Pegasus – Dietro al coinvolgimento marocchino nello scandalo europeo c’è soprattutto l’“Accordo euromediterraneo” tra Unione europea e Marocco, un’intesa che per Rabat vale quasi 400 milioni di fondi liquidi e oltre 35 miliardi di scambi commerciali, ma che è importante soprattutto come legittimazione politica dello sfruttamento delle risorse e dell’occupazione del Sahara occidentale da parte del Marocco. Secondo quanto riporta il Manifesto, l’euroscandalo ha messo in evidenza alcune pratiche utilizzate dalla Dged per “un’azione persuasiva” e il “controllo” di alcuni eurodeputati intercettati con l’utilizzo di Pegasus, lo spyware sviluppato dalla società israeliana NSO Group. È importante poi da tenere in conto che l’eurodeputato Andrea Cozzolino, uno dei protagonisti dello scandalo anche se non ancora indagato, è stato membro della commissione parlamentare d’inchiesta proprio sullo spyware israeliano. Inoltre, in un’intervista rilasciata al quotidiano Il Domani, Sophie in’t Veld, relatrice della commissione d’inchiesta dell’Ue che indaga sull’uso di Pegasus e di spyware di sorveglianza equivalente (Pega), ha spiegato che “Eva Kaili ha provato a frenare le indagini sul software Pegasus” quando si parlava dello scandalo intercettazioni in Grecia.

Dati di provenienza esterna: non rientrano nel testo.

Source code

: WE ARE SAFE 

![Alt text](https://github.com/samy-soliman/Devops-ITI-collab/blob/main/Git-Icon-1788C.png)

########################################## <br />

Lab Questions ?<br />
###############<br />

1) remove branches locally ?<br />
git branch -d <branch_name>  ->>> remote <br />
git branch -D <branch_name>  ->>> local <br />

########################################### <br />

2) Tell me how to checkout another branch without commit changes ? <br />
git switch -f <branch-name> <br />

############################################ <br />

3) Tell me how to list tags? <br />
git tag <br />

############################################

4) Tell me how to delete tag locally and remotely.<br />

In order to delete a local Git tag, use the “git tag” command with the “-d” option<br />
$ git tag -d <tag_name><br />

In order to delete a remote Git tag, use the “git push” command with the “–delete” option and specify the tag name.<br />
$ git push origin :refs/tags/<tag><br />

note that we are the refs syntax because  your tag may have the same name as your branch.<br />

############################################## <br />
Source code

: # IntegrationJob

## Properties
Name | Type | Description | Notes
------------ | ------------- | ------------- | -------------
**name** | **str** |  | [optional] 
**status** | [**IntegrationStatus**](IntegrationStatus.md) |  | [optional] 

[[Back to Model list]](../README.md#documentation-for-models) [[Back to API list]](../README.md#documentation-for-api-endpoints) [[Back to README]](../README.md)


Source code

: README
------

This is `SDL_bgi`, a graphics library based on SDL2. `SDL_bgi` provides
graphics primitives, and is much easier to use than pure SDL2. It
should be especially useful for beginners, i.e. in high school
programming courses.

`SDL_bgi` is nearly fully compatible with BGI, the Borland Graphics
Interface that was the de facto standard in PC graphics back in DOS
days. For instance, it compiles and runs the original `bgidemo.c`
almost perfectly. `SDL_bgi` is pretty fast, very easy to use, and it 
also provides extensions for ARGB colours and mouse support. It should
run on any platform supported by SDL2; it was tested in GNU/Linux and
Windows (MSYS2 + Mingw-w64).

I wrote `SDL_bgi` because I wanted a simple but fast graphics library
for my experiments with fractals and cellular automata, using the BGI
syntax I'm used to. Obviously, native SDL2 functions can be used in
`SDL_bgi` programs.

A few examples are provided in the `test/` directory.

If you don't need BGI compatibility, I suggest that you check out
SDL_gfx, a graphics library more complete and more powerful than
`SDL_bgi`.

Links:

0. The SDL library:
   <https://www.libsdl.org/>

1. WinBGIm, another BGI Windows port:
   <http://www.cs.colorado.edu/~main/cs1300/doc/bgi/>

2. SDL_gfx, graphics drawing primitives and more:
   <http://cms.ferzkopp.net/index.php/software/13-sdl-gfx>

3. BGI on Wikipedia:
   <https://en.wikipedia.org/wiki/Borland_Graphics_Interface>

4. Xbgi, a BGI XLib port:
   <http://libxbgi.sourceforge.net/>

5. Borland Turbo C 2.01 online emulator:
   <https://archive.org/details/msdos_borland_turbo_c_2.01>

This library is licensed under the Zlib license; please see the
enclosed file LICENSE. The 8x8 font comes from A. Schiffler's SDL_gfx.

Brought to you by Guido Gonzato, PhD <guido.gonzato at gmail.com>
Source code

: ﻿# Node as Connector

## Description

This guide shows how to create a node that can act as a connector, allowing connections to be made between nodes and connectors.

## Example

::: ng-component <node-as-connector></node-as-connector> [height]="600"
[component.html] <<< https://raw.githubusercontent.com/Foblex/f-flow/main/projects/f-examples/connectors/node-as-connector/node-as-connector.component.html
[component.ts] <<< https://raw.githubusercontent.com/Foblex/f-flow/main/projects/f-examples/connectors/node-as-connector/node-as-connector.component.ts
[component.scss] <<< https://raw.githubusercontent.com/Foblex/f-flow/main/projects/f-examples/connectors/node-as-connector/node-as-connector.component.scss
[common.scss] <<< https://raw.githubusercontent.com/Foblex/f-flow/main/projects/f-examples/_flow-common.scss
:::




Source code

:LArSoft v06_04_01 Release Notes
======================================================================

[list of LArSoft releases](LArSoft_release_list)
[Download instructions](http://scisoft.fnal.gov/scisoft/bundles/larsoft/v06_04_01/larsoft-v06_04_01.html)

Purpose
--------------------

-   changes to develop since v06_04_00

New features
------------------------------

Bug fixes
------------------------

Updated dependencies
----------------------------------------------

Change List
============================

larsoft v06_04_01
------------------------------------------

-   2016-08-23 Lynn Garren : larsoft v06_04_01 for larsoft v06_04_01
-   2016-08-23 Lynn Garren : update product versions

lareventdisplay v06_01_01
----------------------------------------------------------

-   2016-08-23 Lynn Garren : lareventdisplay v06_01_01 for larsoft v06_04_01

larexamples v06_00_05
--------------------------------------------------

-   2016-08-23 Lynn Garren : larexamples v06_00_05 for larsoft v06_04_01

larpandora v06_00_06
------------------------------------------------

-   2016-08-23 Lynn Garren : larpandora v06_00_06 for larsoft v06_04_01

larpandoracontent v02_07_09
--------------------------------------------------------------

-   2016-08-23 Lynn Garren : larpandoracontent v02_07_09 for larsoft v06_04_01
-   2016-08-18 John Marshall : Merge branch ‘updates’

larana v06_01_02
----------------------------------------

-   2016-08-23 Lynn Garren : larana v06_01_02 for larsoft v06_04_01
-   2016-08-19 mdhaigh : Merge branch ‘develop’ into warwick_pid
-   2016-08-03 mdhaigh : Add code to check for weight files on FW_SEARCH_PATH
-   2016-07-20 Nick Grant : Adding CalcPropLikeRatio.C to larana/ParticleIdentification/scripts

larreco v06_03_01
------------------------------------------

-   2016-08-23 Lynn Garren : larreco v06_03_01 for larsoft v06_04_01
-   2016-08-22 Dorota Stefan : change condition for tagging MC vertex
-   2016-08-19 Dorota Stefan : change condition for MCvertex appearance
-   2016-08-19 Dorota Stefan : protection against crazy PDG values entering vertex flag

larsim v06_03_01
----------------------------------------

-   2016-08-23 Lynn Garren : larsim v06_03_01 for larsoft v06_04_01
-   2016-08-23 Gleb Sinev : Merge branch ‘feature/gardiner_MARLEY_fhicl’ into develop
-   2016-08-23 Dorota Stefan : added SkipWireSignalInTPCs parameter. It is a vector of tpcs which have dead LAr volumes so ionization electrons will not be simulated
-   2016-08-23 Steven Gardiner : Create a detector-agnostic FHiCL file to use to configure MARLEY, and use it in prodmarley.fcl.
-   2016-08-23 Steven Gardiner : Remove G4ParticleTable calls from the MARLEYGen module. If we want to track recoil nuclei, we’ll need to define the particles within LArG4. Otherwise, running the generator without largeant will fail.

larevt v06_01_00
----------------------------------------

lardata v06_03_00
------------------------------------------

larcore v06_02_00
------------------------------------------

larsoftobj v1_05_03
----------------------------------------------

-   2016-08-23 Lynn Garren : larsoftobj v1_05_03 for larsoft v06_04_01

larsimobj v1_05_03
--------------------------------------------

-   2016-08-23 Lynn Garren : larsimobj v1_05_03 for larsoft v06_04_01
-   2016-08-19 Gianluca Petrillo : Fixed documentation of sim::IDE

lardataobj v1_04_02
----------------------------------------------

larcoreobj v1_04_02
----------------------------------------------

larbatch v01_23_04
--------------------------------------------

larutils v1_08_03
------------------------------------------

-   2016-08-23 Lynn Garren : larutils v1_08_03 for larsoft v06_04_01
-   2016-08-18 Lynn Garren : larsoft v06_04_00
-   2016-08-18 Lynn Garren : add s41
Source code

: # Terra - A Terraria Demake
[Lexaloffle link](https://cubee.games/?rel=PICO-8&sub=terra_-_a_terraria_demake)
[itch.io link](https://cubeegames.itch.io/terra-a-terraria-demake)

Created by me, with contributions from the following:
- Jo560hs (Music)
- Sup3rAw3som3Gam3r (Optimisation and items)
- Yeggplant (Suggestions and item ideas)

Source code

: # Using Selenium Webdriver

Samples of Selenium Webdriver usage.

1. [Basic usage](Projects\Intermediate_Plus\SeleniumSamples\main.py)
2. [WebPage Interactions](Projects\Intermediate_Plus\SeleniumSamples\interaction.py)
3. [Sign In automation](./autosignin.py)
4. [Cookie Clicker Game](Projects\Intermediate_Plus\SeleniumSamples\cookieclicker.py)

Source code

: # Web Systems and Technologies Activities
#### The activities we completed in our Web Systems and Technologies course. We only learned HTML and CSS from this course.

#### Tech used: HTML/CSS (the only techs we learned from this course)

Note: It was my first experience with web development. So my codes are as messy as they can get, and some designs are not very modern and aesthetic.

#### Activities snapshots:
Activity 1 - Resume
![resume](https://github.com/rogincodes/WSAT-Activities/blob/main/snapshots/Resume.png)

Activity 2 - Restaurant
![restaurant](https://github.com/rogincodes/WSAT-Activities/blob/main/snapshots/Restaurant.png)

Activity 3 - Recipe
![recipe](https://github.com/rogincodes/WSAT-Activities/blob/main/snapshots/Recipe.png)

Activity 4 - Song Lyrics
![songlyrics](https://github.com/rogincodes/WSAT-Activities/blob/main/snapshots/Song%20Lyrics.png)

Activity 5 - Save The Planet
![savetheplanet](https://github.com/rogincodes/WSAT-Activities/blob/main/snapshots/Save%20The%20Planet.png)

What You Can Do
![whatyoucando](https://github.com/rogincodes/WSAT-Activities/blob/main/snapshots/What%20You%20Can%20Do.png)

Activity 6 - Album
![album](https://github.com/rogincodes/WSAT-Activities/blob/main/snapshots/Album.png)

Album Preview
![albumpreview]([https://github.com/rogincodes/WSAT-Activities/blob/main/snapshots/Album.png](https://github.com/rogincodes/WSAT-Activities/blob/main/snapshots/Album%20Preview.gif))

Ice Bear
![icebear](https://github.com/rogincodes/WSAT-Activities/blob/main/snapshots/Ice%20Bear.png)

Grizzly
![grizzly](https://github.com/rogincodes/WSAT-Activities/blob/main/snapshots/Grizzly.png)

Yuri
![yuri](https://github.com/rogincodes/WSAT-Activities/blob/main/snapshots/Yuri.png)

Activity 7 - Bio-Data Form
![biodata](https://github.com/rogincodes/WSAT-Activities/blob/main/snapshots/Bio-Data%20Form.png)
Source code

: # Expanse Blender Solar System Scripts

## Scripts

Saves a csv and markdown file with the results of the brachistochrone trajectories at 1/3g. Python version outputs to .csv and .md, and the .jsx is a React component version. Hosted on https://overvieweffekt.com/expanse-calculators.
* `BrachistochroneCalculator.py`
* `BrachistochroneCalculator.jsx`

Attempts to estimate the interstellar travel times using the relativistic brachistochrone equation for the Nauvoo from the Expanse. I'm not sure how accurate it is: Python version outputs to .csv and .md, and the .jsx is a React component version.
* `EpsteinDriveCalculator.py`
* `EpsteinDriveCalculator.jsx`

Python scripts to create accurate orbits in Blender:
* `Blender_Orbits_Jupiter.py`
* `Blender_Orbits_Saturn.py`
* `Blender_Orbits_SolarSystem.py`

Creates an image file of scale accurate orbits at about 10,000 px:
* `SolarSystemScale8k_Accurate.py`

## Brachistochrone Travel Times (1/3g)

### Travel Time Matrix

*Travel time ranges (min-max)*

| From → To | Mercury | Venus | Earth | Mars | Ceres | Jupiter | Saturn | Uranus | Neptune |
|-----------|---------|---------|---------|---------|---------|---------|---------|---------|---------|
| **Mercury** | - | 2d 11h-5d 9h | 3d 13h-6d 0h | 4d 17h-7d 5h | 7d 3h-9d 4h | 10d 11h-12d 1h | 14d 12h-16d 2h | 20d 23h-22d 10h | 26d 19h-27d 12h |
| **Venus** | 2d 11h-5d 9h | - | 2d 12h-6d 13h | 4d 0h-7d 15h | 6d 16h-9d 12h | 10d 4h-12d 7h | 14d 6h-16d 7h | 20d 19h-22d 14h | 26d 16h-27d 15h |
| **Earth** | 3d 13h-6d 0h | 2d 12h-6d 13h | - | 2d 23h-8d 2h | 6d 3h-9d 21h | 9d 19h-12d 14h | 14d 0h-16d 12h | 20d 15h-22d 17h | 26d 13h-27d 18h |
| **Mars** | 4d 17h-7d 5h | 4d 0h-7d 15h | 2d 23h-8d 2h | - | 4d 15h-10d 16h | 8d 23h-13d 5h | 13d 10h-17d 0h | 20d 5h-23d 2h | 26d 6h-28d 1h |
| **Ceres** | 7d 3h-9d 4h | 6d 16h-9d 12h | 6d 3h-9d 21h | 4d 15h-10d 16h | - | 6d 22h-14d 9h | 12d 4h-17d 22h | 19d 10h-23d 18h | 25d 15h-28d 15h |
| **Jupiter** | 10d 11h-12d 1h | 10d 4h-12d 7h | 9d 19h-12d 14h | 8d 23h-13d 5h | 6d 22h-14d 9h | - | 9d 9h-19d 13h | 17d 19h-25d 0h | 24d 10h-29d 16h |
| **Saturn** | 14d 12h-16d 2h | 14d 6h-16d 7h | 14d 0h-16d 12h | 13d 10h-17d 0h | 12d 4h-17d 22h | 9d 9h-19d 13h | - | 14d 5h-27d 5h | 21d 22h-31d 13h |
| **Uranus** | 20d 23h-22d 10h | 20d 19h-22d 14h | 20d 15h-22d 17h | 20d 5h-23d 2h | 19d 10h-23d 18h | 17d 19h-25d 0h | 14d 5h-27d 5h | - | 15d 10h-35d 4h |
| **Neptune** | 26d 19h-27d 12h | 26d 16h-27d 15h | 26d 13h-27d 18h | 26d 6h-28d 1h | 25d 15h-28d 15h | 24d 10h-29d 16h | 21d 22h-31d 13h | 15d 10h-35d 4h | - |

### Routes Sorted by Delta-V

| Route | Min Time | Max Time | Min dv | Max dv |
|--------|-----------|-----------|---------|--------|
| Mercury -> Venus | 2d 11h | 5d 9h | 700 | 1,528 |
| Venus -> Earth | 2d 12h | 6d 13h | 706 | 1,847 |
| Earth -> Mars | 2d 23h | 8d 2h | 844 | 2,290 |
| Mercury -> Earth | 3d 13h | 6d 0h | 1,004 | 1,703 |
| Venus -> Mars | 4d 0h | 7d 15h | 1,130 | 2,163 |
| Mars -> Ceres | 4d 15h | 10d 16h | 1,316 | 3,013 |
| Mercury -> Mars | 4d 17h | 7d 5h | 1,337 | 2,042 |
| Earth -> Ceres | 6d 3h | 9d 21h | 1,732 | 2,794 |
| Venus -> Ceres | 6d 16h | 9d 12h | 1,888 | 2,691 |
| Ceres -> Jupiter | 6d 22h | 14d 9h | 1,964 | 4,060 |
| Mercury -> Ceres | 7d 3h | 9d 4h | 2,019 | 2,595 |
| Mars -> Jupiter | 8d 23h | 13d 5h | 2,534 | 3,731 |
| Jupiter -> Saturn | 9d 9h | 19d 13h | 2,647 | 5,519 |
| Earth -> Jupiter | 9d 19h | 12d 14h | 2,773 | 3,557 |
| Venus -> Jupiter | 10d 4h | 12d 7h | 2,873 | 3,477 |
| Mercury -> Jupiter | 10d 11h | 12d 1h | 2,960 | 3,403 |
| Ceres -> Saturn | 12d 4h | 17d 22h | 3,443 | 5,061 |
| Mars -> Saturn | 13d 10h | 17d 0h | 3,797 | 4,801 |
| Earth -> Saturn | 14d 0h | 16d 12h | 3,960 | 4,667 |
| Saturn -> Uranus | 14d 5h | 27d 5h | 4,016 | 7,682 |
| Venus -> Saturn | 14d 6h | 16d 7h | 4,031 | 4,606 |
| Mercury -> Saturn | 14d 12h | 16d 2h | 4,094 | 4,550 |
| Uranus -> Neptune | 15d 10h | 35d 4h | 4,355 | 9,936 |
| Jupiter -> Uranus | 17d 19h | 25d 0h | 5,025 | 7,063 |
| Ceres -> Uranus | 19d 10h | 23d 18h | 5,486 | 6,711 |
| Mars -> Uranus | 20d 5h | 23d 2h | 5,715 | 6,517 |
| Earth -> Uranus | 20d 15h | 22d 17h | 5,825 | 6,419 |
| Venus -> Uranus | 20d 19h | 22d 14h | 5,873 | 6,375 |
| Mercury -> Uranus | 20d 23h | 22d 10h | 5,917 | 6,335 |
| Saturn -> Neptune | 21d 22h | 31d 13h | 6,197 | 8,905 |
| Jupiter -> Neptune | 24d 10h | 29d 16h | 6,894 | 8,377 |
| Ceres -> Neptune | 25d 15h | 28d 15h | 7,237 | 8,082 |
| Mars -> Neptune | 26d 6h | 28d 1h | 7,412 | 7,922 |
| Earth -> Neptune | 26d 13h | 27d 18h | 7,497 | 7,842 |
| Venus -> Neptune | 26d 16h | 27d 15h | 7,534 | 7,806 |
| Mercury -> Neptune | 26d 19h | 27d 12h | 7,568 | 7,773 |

Human Rights Watch, in un lungo report uscito lo scorso luglio, ha accusato il governo marocchino di spiare attivisti e giornalisti impegnati nella difesa dei diritti umani in Marocco e nel Sahara Occidentale. Tra i più noti ci sono lo storico Maati Konjib nel 2019 e il giornalista investigativo Omar Radi nel 2020, quest’ultimo ancora in carcere e premiato solo qualche giorno fa con il “Premio dell’Indipendenza” da Reporters Sans Frontières. L’attivista sahrawi Mohamed Dihani ha inoltre spiegato al Messaggero che “lo spyware Pegasus è stato usato come braccio armato degli 007 marocchini per ricattare l’Europa e il resto del mondo. Hanno spiato per tre anni giornalisti, politici algerini e francesi”. “Nel 2019 è stato pubblicato un primo documento dalla Commissione europea, e quest’anno un secondo, che invita tutti i politici a prestare attenzione, denunciando il fatto che ci sono più di 500 agenti segreti marocchini infiltrati nelle istituzioni dell’Ue”, conclude Dihani.